Clustered standard errors

Clustered standard errors (or Liang-Zeger standard errors)^[1] are measurements that estimate the standard error of a regression parameter in settings where observations may be subdivided into smaller-sized groups ("clusters") and where the sampling and/or treatment assignment is correlated within each group.^[2]^[3] Clustered standard errors are widely used in a variety of applied econometric settings, including difference-in-differences^[4] or experiments.^[5]

Analogous to how Huber-White standard errors are consistent in the presence of heteroscedasticity and Newey–West standard errors are consistent in the presence of accurately-modeled autocorrelation, clustered standard errors are consistent in the presence of cluster-based sampling or treatment assignment. Clustered standard errors are often justified by possible correlation in modeling residuals within each cluster; while recent work suggests that this is not the precise justification behind clustering,^[6] it may be pedagogically useful.

Intuitive motivation

Clustered standard errors are often useful when treatment is assigned at the level of a cluster instead of at the individual level. For example, suppose that an educational researcher wants to discover whether a new teaching technique improves student test scores. She therefore assigns teachers in "treated" classrooms to try this new technique, while leaving "control" classrooms unaffected. When analyzing her results, she may want to keep the data at the student level (for example, to control for student-level observable characteristics). However, when estimating the standard error or confidence interval of her statistical model, she realizes that classical or even heteroscedasticity-robust standard errors are inappropriate because student test scores within each class are not independently distributed. Instead, students in classes with better teachers have especially high test scores (regardless of whether they receive the experimental treatment) while students in classes with worse teachers have especially low test scores. The researcher can cluster her standard errors at the level of a classroom to account for this aspect of her experiment.^[7]

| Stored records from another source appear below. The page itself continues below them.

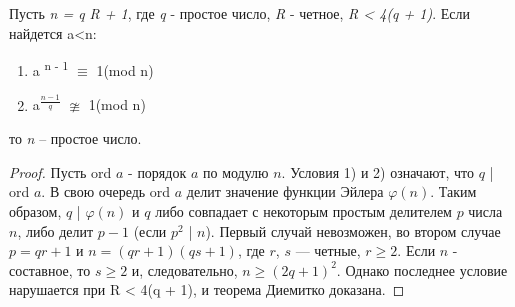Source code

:   \begin{theorem}[Диемитко]
      Пусть \textit{n = q R + 1}, где \textit{q} - простое число, \textit{R} - четное, \textit{R < 4(q + 1)}. Если найдется a<n:
      
	\begin{enumerate}
	 \item a\textsuperscript{ n - 1} {$\equiv$} 1(mod n)
	 \item a\textsuperscript{ {$\frac{n - 1}{q}$}} {$\ncong$} 1(mod n)
	\end{enumerate}
	
      то \textit{n} – простое число.
  \end{theorem}
  
  \begin{proof}
    Пусть ord $a$ - порядок $a$ по модулю $n$. Условия 1) и 2) означают, что $q$ | ord $a$. В свою очередь ord $a$ делит значение функции
    Эйлера $\varphi(n)$. Таким образом, $q$ | $\varphi(n)$ и $q$ либо совпадает с некоторым простым делителем $p$ числа $n$, либо делит $p - 1$ 
    (если $p^2$ | $n$). Первый случай невозможен, во втором случае $p = qr + 1$ и $n = (qr + 1)(qs + 1)$, где $r$, $s$ — четные, $r \ge 2$.
    Если $n$ - составное, то $s \ge 2$ и, следовательно, $n \ge (2q + 1)^2$. Однако последнее условие нарушается при R < 4(q + 1), и теорема 
    Диемитко доказана.
  \end{proof}


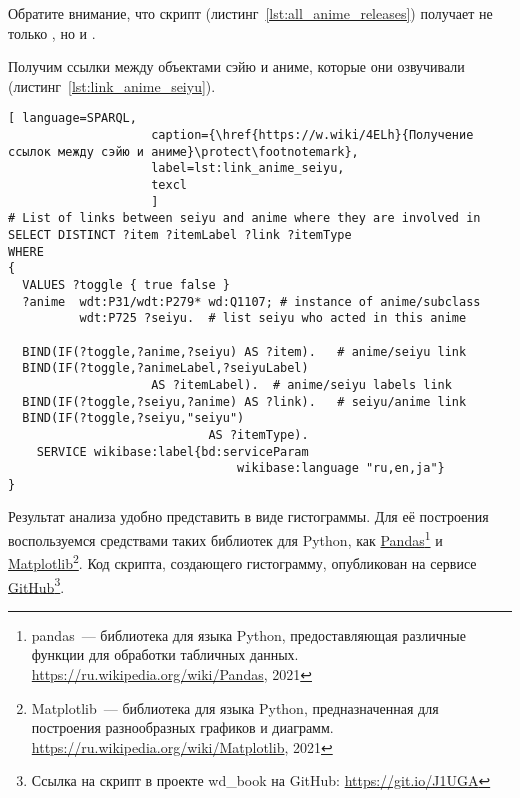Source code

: Обратите внимание, что скрипт (листинг~\ref{lst:all_anime_releases}) получает не только  , но и . 

Получим ссылки между объектами сэйю и аниме, которые они озвучивали (листинг~\ref{lst:link_anime_seiyu}).

\begin{lstlisting}[ language=SPARQL, 
                    caption={\href{https://w.wiki/4ELh}{Получение ссылок между сэйю и аниме}\protect\footnotemark},
                    label=lst:link_anime_seiyu,
                    texcl 
                    ]
# List of links between seiyu and anime where they are involved in
SELECT DISTINCT ?item ?itemLabel ?link ?itemType
WHERE
{
  VALUES ?toggle { true false }
  ?anime  wdt:P31/wdt:P279* wd:Q1107; # instance of anime/subclass
          wdt:P725 ?seiyu.  # list seiyu who acted in this anime
  
  BIND(IF(?toggle,?anime,?seiyu) AS ?item).   # anime/seiyu link
  BIND(IF(?toggle,?animeLabel,?seiyuLabel)
					AS ?itemLabel).  # anime/seiyu labels link
  BIND(IF(?toggle,?seiyu,?anime) AS ?link).   # seiyu/anime link
  BIND(IF(?toggle,?seiyu,"seiyu")
							AS ?itemType).
    SERVICE wikibase:label{bd:serviceParam
					     		wikibase:language "ru,en,ja"}
}
\end{lstlisting}%

Результат анализа удобно представить в виде гистограммы. Для её построения воспользуемся средствами таких библиотек для Python, как \href{https://ru.wikipedia.org/wiki/Pandas}{Pandas}\footnote[][-5cm]{pandas~--- библиотека для языка Python, предоставляющая различные функции для обработки табличных данных. \href{https://ru.wikipedia.org/wiki/Pandas}{https://ru.wikipedia.org/wiki/Pandas}, 2021} и \href{https://ru.wikipedia.org/wiki/Matplotlib}{Matplotlib}\footnote[][-2.7cm]{Matplotlib~--- библиотека для языка Python, предназначенная для построения разнообразных графиков и диаграмм. \href{https://ru.wikipedia.org/wiki/Matplotlib}{https://ru.wikipedia.org/wiki/Matplotlib}, 2021}. Код скрипта, создающего гистограмму, опубликован на сервисе \href{https://git.io/J1UGA}{GitHub}\footnote{Ссылка на скрипт в проекте wd\_book на GitHub: \href{https://git.io/J1UGA}{https://git.io/J1UGA}}.

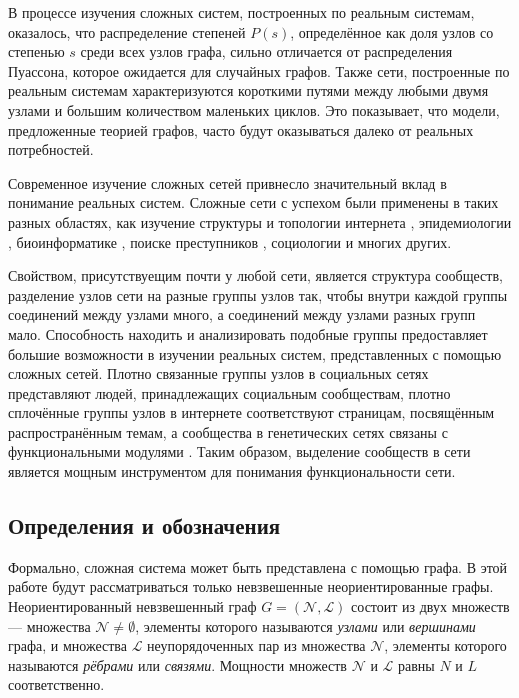 \documentclass{matmex-diploma}
\begin{document}
В процессе изучения сложных систем, построенных по реальным системам, оказалось, что распределение степеней $P(s)$, определённое как доля узлов со степенью $s$ среди всех узлов графа, сильно отличается от распределения Пуассона, которое ожидается для случайных графов. Также сети, построенные по реальным системам характеризуются короткими путями между любыми двумя узлами и большим количеством маленьких циклов\cite{Boccaletti&al:2006}. Это показывает, что модели, предложенные теорией графов, часто будут оказываться далеко от реальных потребностей.

Современное изучение сложных сетей привнесло значительный вклад в понимание реальных систем. Сложные сети с успехом были применены в таких разных областях, как изучение структуры и топологии интернета \cite{Faloutsos&al:1999, Broder&al:2000}, эпидемиологии \cite{Moore&Newman:2000}, биоинформатике \cite{Zhao&al:2006}, поиске преступников \cite{Hong&al:2009}, социологии \cite{Scott:2012} и многих других.

Свойством, присутствуещим почти у любой сети, является структура сообществ, разделение узлов сети на разные группы узлов так, чтобы внутри каждой группы соединений между узлами много, а соединений между узлами разных групп мало. Способность находить и анализировать подобные группы предоставляет большие возможности в изучении реальных систем, представленных с помощью сложных сетей. Плотно связанные группы узлов в социальных сетях представляют людей, принадлежащих социальным сообществам, плотно сплочённые группы узлов в интернете соответствуют страницам, посвящённым распространённым темам, а сообщества в генетических сетях связаны с функциональными модулями \cite{Boccaletti&al:2006}. Таким образом, выделение сообществ в сети является мощным инструментом для понимания функциональности сети.

\subsection{Определения и обозначения}

Формально, сложная система может быть представлена с помощью графа. В этой работе будут рассматриваться только невзвешенные неориентированные графы. Неориентированный невзвешенный граф $G = (\mathscr{N}, \mathscr{L})$ состоит из двух множеств --- множества $\mathscr{N} \ne \emptyset$, элементы которого называются \emph{узлами} или \emph{вершинами} графа, и множества $\mathscr{L}$ неупорядоченных пар из множества $\mathscr{N}$, элементы которого называются \emph{рёбрами} или \emph{связями}. Мощности множеств $\mathscr{N}$ и $\mathscr{L}$ равны $N$ и $L$ соответственно.
\end{document}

While this example is very specific, similar issues arise in a wide variety of settings. For example, in many panel data settings (such as difference-in-differences) clustering often offers a simple and effective way to account for non-independence between periods within each unit (sometimes referred to as "autocorrelation in residuals").^[4] Another common and logically distinct justification for clustering arises when a full population cannot be randomly sampled, and so instead clusters are sampled and then units are randomized within cluster. In this case, clustered standard errors account for the uncertainty driven by the fact that the researcher does not observe large parts of the population of interest.^[8]

Mathematical motivation

A useful mathematical illustration comes from the case of one-way clustering in an ordinary least squares (OLS) model. Consider a simple model with N observations that are subdivided in C clusters. Let $Y$ be an $n\times 1$ vector of outcomes, $X$ a $n\times m$ matrix of covariates, $\beta$ an $m\times 1$ vector of unknown parameters, and $e$ an $n\times 1$ vector of unexplained residuals:

Y=X\beta +e

As is standard with OLS models, we minimize the sum of squared residuals $e$ to get an estimate ${\hat {\beta }}$ :

\min _{\beta }(Y-X\beta )^{2}

\Rightarrow X'(Y-X{\hat {\beta }})=0

\Rightarrow {\hat {\beta }}=(X'X)^{-1}X'Y

From there, we can derive the classic "sandwich" estimator:

V({\hat {\beta }})=V((X'X)^{-1}X'Y)=V(\beta +(X'X)^{-1}X'e)=V((X'X)^{-1}X'e)=(X'X)^{-1}X'ee'X(X'X)^{-1}

Denoting $\Omega \equiv ee'$ yields a potentially more familiar form

V({\hat {\beta }})=(X'X)^{-1}X'\Omega X(X'X)^{-1}

While one can develop a plug-in estimator by defining ${\hat {e}}\equiv Y-X{\hat {\beta }}$ and letting ${\hat {\Omega }}\equiv {\hat {e}}{\hat {e}}'$ , this completely flexible estimator will not converge to $V({\hat {\beta }})$ as $N\rightarrow \infty$ . Given the assumptions that a practitioner deems as reasonable, different types of standard errors solve this problem in different ways. For example, classic homoskedastic standard errors assume that $\Omega$ is diagonal with identical elements $\sigma ^{2}$ , which simplifies the expression for $V({\hat {\beta }})=\sigma ^{2}(X'X)^{-1}$ . Huber-White standard errors assume $\Omega$ is diagonal but that the diagonal value varies, while other types of standard errors (e.g. Newey–West, Moulton SEs, Conley spatial SEs) make other restrictions on the form of this matrix to reduce the number of parameters that the practitioner needs to estimate.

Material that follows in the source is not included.